| Given data |
····················
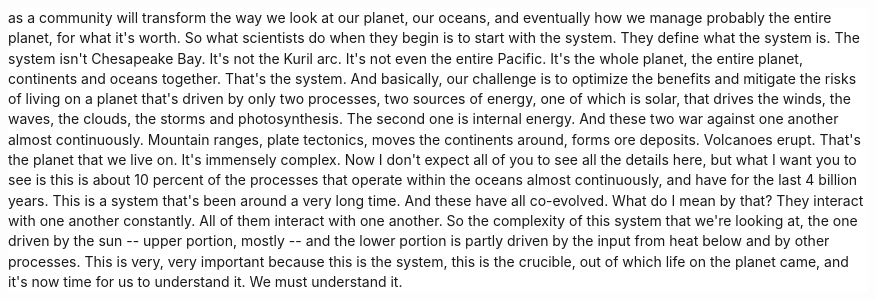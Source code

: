 as a community
will transform the way we look at our planet, our oceans,
and eventually how we manage
probably the entire planet, for what it&#39;s worth.
So what scientists do when they begin
is to start with the system.
They define what the system is.
The system isn&#39;t Chesapeake Bay.
It&#39;s not the Kuril arc. It&#39;s not even the entire Pacific.
It&#39;s the whole planet,
the entire planet, continents and oceans together.
That&#39;s the system.
And basically, our challenge
is to optimize the benefits
and mitigate the risks
of living on a planet that&#39;s driven by only two processes,
two sources of energy,
one of which is solar,
that drives the winds, the waves,
the clouds, the storms and photosynthesis.
The second one is internal energy.
And these two war against one another
almost continuously.
Mountain ranges, plate tectonics,
moves the continents around, forms ore deposits.
Volcanoes erupt.
That&#39;s the planet that we live on.
It&#39;s immensely complex.
Now I don&#39;t expect all of you to see all the details here,
but what I want you to see is
this is about 10 percent
of the processes that operate within
the oceans almost continuously,
and have for the last 4 billion years.
This is a system that&#39;s been around a very long time.
And these have all co-evolved.
What do I mean by that?
They interact with one another constantly.
All of them interact with one another.
So the complexity of this system that we&#39;re looking at,
the one driven by the sun --
upper portion, mostly --
and the lower portion is partly driven
by the input from heat below
and by other processes.
This is very, very important
because this is the system, this is the crucible,
out of which life on the planet came,
and it&#39;s now time for us to understand it.
We must understand it.
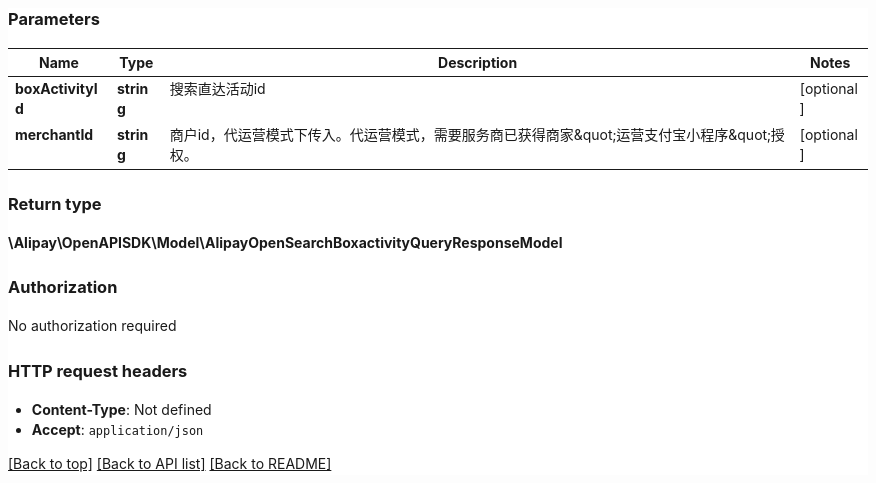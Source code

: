 ### Parameters

Name | Type | Description  | Notes
------------- | ------------- | ------------- | -------------
 **boxActivityId** | **string**| 搜索直达活动id | [optional]
 **merchantId** | **string**| 商户id，代运营模式下传入。代运营模式，需要服务商已获得商家\&quot;运营支付宝小程序\&quot;授权。 | [optional]

### Return type

**\Alipay\OpenAPISDK\Model\AlipayOpenSearchBoxactivityQueryResponseModel**

### Authorization

No authorization required

### HTTP request headers

- **Content-Type**: Not defined
- **Accept**: `application/json`

[[Back to top]](#) [[Back to API list]](../../README.md#api-endpoints)
[[Back to README]](../../README.md)
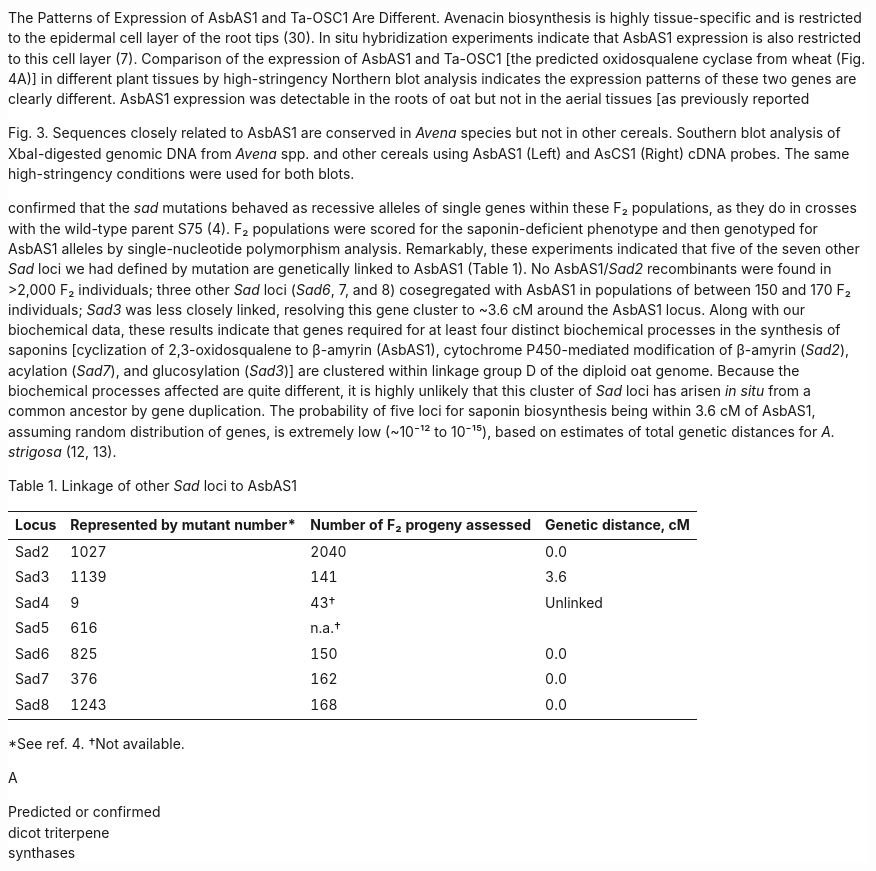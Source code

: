 The Patterns of Expression of AsbAS1 and Ta-OSC1 Are Different. Avenacin biosynthesis is highly tissue-specific and is restricted to the epidermal cell layer of the root tips (30). In situ hybridization experiments indicate that AsbAS1 expression is also restricted to this cell layer (7). Comparison of the expression of AsbAS1 and Ta-OSC1 [the predicted oxidosqualene cyclase from wheat (Fig. 4A)] in different plant tissues by high-stringency Northern blot analysis indicates the expression patterns of these two genes are clearly different. AsbAS1 expression was detectable in the roots of oat but not in the aerial tissues [as previously reported

Fig. 3. Sequences closely related to AsbAS1 are conserved in *Avena* species but not in other cereals. Southern blot analysis of XbaI-digested genomic DNA from *Avena* spp. and other cereals using AsbAS1 (Left) and AsCS1 (Right) cDNA probes. The same high-stringency conditions were used for both blots.

confirmed that the *sad* mutations behaved as recessive alleles of single genes within these F₂ populations, as they do in crosses with the wild-type parent S75 (4). F₂ populations were scored for the saponin-deficient phenotype and then genotyped for AsbAS1 alleles by single-nucleotide polymorphism analysis. Remarkably, these experiments indicated that five of the seven other *Sad* loci we had defined by mutation are genetically linked to AsbAS1 (Table 1). No AsbAS1/*Sad2* recombinants were found in >2,000 F₂ individuals; three other *Sad* loci (*Sad6*, 7, and 8) cosegregated with AsbAS1 in populations of between 150 and 170 F₂ individuals; *Sad3* was less closely linked, resolving this gene cluster to ~3.6 cM around the AsbAS1 locus. Along with our biochemical data, these results indicate that genes required for at least four distinct biochemical processes in the synthesis of saponins [cyclization of 2,3-oxidosqualene to β-amyrin (AsbAS1), cytochrome P450-mediated modification of β-amyrin (*Sad2*), acylation (*Sad7*), and glucosylation (*Sad3*)] are clustered within linkage group D of the diploid oat genome. Because the biochemical processes affected are quite different, it is highly unlikely that this cluster of *Sad* loci has arisen *in situ* from a common ancestor by gene duplication. The probability of five loci for saponin biosynthesis being within 3.6 cM of AsbAS1, assuming random distribution of genes, is extremely low (~10⁻¹² to 10⁻¹⁵), based on estimates of total genetic distances for *A. strigosa* (12, 13).

Table 1. Linkage of other *Sad* loci to AsbAS1

| Locus | Represented by mutant number* | Number of F₂ progeny assessed | Genetic distance, cM |
|-------|--------------------------------|-----------------------------|----------------------|
| Sad2  | 1027                          | 2040                        | 0.0                  |
| Sad3  | 1139                          | 141                         | 3.6                  |
| Sad4  | 9                             | 43†                         | Unlinked             |
| Sad5  | 616                           | n.a.†                       |                      |
| Sad6  | 825                           | 150                         | 0.0                  |
| Sad7  | 376                           | 162                         | 0.0                  |
| Sad8  | 1243                          | 168                         | 0.0                  |

*See ref. 4.
†Not available.

A

Predicted or confirmed  
dicot triterpene  
synthases  
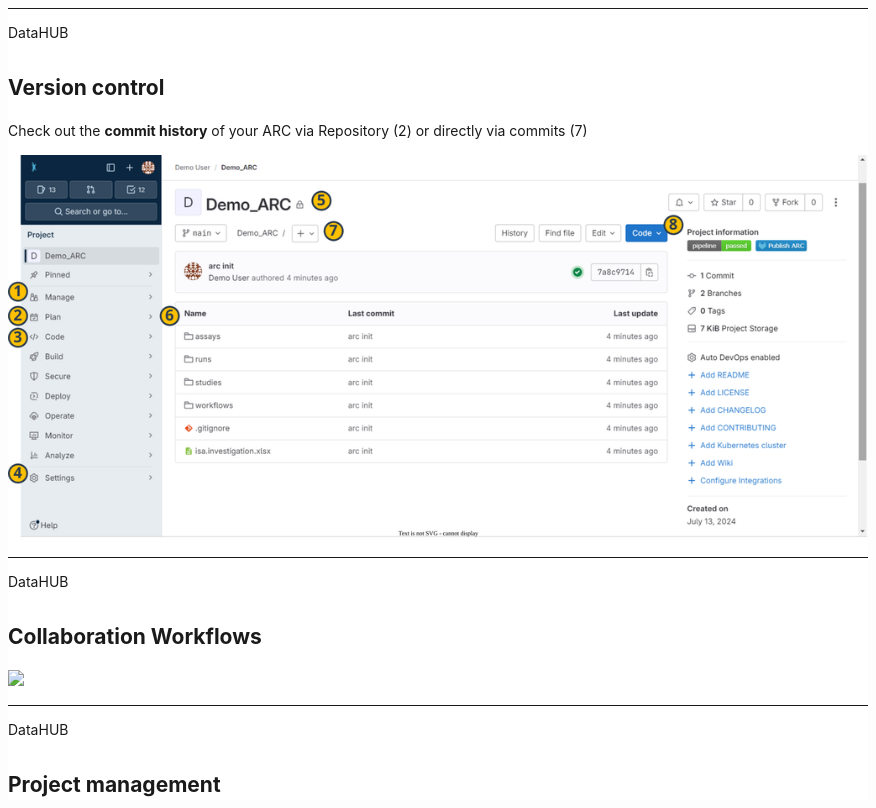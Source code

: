 
---

<div class="datahubicon">DataHUB</div>


## Version control

Check out the **commit history** of your ARC via Repository (2) or directly via commits (7)

![w:1000](./../../../images/datahub-ARC-overview.drawio.svg)

---

<div class="datahubicon">DataHUB</div>

## Collaboration Workflows

![](../../../nfdi4plants.knowledgebase/src/assets/images/start-here/collaboration-git-toBeReplaced.svg)

---

<div class="datahubicon">DataHUB</div>

## Project management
····················
| Exercise objective |
Set down exactly and only the lines from the start of the entries above through the line containing "They define what the system is.", both ends included, omitting the pictures.

| Written solution |
Source code

: as a community
will transform the way we look at our planet, our oceans,
and eventually how we manage
probably the entire planet, for what it&#39;s worth.
So what scientists do when they begin
is to start with the system.
They define what the system is.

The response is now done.